AIM OF THE EXERCISE
Would you print all of the entries exactly, please, but without their pictures?
┌────────
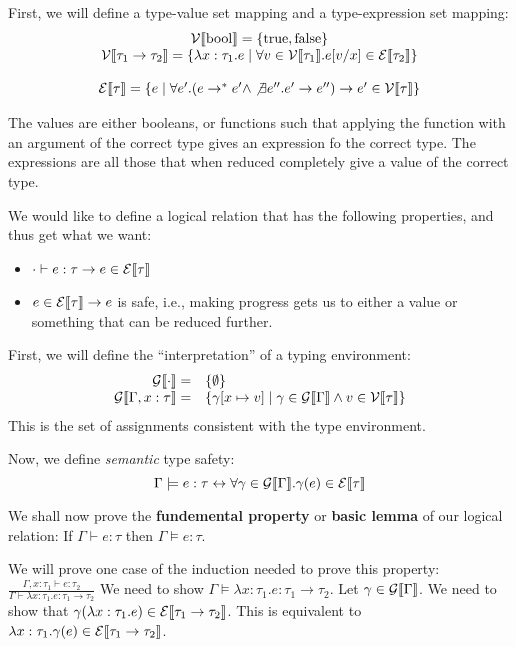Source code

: First, we will define a type-value set mapping and a type-expression set mapping:
\[
\begin{array}{c}
\mathcal{V}\llbracket \mathrm{bool} \rrbracket = \{\mathrm{true, false}\} \\
\mathcal{V}\llbracket \tau_1 \to \tau_2 \rrbracket = 
\{\lambda x: \tau_1. e \mid \forall v \in \mathcal{V}\llbracket \tau_1 \rrbracket. e[v/x] \in \mathcal{E}\llbracket \tau_2 \rrbracket\} \\ 
\\
\mathcal{E}\llbracket \tau \rrbracket = \{e \mid \forall e'. (e \to^* e' \wedge \not\exists e''. e' \to e'') \to e' \in \mathcal{V}\llbracket \tau \rrbracket\}
\end{array}
\]

The values are either booleans, or functions such that applying the function with an argument of the correct type
gives an expression fo the correct type. The expressions are all those that when reduced completely give a value
of the correct type.

We would like to define a logical relation that has the following properties, and thus get what we want: 
\begin{itemize}
\item $\cdot \vdash e: \tau \to e \in \mathcal{E}\llbracket \tau \rrbracket$
\item $e\in \mathcal{E} \llbracket \tau \rrbracket \to e$ is safe, i.e., making progress gets us to either a 
value or something that can be reduced further.
\end{itemize}

First, we will define the ``interpretation'' of a typing environment:
\[
\begin{array}{rl}
\mathcal{G}\llbracket \cdot \rrbracket = & \{\emptyset\} \\
\mathcal{G}\llbracket \Gamma, x : \tau \rrbracket = & 
\{\gamma[x\mapsto v] \mid \gamma \in \mathcal{G}\llbracket \Gamma \rrbracket \wedge v\in \mathcal{V}\llbracket \tau \rrbracket\}
\end{array}
\]
This is the set of assignments consistent with the type environment.

Now, we define \emph{semantic} type safety:
\[
\Gamma \models e: \tau \leftrightarrow \forall \gamma \in \mathcal{G}\llbracket \Gamma \rrbracket. \gamma(e) \in \mathcal{E}\llbracket \tau \rrbracket
\]

We shall now prove the \textbf{fundemental property} or \textbf{basic lemma} of our logical relation: If 
$\Gamma \vdash e : \tau$ then $\Gamma \models e : \tau$.

We will prove one case of the induction needed to prove this property:
$\frac{\Gamma, x : \tau_1 \vdash e : \tau_2}{\Gamma \vdash \lambda x: \tau_1. e : \tau_1 \to \tau_2}$
We need to show $\Gamma \models \lambda x: \tau_1. e : \tau_1 \to \tau_2$. Let $\gamma \in \mathcal{G}\llbracket \Gamma \rrbracket$.
We need to show that $\gamma (\lambda x: \tau_1. e) \in \mathcal{E} \llbracket \tau_1 \to \tau_2 \rrbracket$. This is equivalent to
$\lambda x: \tau_1. \gamma(e) \in \mathcal{E} \llbracket \tau_1 \to \tau_2 \rrbracket$.

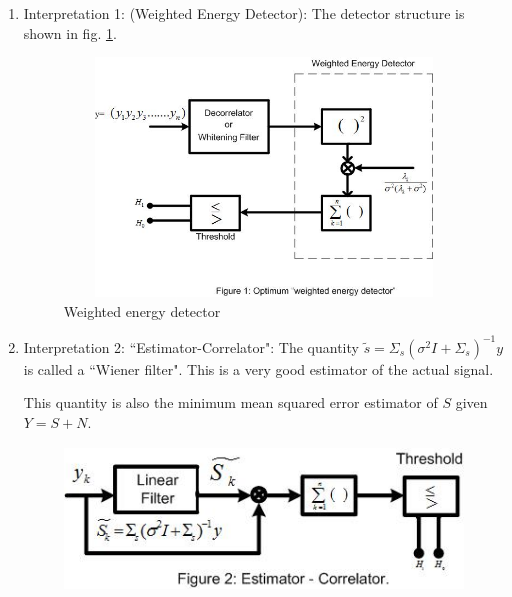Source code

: \documentclass[a4paper,english,12pt]{article}
\begin{document}
\begin{enumerate}
\item Interpretation 1: (Weighted Energy Detector): The detector structure is shown in fig. \ref{fig:detstr1}.
\begin{figure}[!h]
\centering
 \includegraphics[width=5in,height=2.5in]{Figures/figure1}
 \caption{Weighted energy detector}
 \label{fig:detstr1}
\end{figure}
\item Interpretation 2: ``Estimator-Correlator": The quantity $\tilde{s}=\Sigma_s(\sigma^2I + \Sigma_s)^{-1}y$ is called a ``Wiener filter". This is a very good estimator of the actual signal.
 \begin{note}
 This quantity is also the minimum mean squared error estimator of $S$ given $Y=S+N$.
 \end{note}
 \begin{figure}[h]
 \centering
\includegraphics[width=5in,height=1.5in]{Figures/figure2}
 \end{figure}
\end{enumerate}
\end{document}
└────────
RESPONSE AREA
Source code

: First, we will define a type-value set mapping and a type-expression set mapping:
\[
\begin{array}{c}
\mathcal{V}\llbracket \mathrm{bool} \rrbracket = \{\mathrm{true, false}\} \\
\mathcal{V}\llbracket \tau_1 \to \tau_2 \rrbracket = 
\{\lambda x: \tau_1. e \mid \forall v \in \mathcal{V}\llbracket \tau_1 \rrbracket. e[v/x] \in \mathcal{E}\llbracket \tau_2 \rrbracket\} \\ 
\\
\mathcal{E}\llbracket \tau \rrbracket = \{e \mid \forall e'. (e \to^* e' \wedge \not\exists e''. e' \to e'') \to e' \in \mathcal{V}\llbracket \tau \rrbracket\}
\end{array}
\]

The values are either booleans, or functions such that applying the function with an argument of the correct type
gives an expression fo the correct type. The expressions are all those that when reduced completely give a value
of the correct type.

We would like to define a logical relation that has the following properties, and thus get what we want: 
\begin{itemize}
\item $\cdot \vdash e: \tau \to e \in \mathcal{E}\llbracket \tau \rrbracket$
\item $e\in \mathcal{E} \llbracket \tau \rrbracket \to e$ is safe, i.e., making progress gets us to either a 
value or something that can be reduced further.
\end{itemize}

First, we will define the ``interpretation'' of a typing environment:
\[
\begin{array}{rl}
\mathcal{G}\llbracket \cdot \rrbracket = & \{\emptyset\} \\
\mathcal{G}\llbracket \Gamma, x : \tau \rrbracket = & 
\{\gamma[x\mapsto v] \mid \gamma \in \mathcal{G}\llbracket \Gamma \rrbracket \wedge v\in \mathcal{V}\llbracket \tau \rrbracket\}
\end{array}
\]
This is the set of assignments consistent with the type environment.

Now, we define \emph{semantic} type safety:
\[
\Gamma \models e: \tau \leftrightarrow \forall \gamma \in \mathcal{G}\llbracket \Gamma \rrbracket. \gamma(e) \in \mathcal{E}\llbracket \tau \rrbracket
\]

We shall now prove the \textbf{fundemental property} or \textbf{basic lemma} of our logical relation: If 
$\Gamma \vdash e : \tau$ then $\Gamma \models e : \tau$.

We will prove one case of the induction needed to prove this property:
$\frac{\Gamma, x : \tau_1 \vdash e : \tau_2}{\Gamma \vdash \lambda x: \tau_1. e : \tau_1 \to \tau_2}$
We need to show $\Gamma \models \lambda x: \tau_1. e : \tau_1 \to \tau_2$. Let $\gamma \in \mathcal{G}\llbracket \Gamma \rrbracket$.
We need to show that $\gamma (\lambda x: \tau_1. e) \in \mathcal{E} \llbracket \tau_1 \to \tau_2 \rrbracket$. This is equivalent to
$\lambda x: \tau_1. \gamma(e) \in \mathcal{E} \llbracket \tau_1 \to \tau_2 \rrbracket$.

Source code

: \documentclass[a4paper,english,12pt]{article}
\begin{document}
\begin{enumerate}
\item Interpretation 1: (Weighted Energy Detector): The detector structure is shown in fig. \ref{fig:detstr1}.
\begin{figure}[!h]
\centering
 \includegraphics[width=5in,height=2.5in]{Figures/figure1}
 \caption{Weighted energy detector}
 \label{fig:detstr1}
\end{figure}
\item Interpretation 2: ``Estimator-Correlator": The quantity $\tilde{s}=\Sigma_s(\sigma^2I + \Sigma_s)^{-1}y$ is called a ``Wiener filter". This is a very good estimator of the actual signal.
 \begin{note}
 This quantity is also the minimum mean squared error estimator of $S$ given $Y=S+N$.
 \end{note}
 \begin{figure}[h]
 \centering
\includegraphics[width=5in,height=1.5in]{Figures/figure2}
 \end{figure}
\end{enumerate}
\end{document}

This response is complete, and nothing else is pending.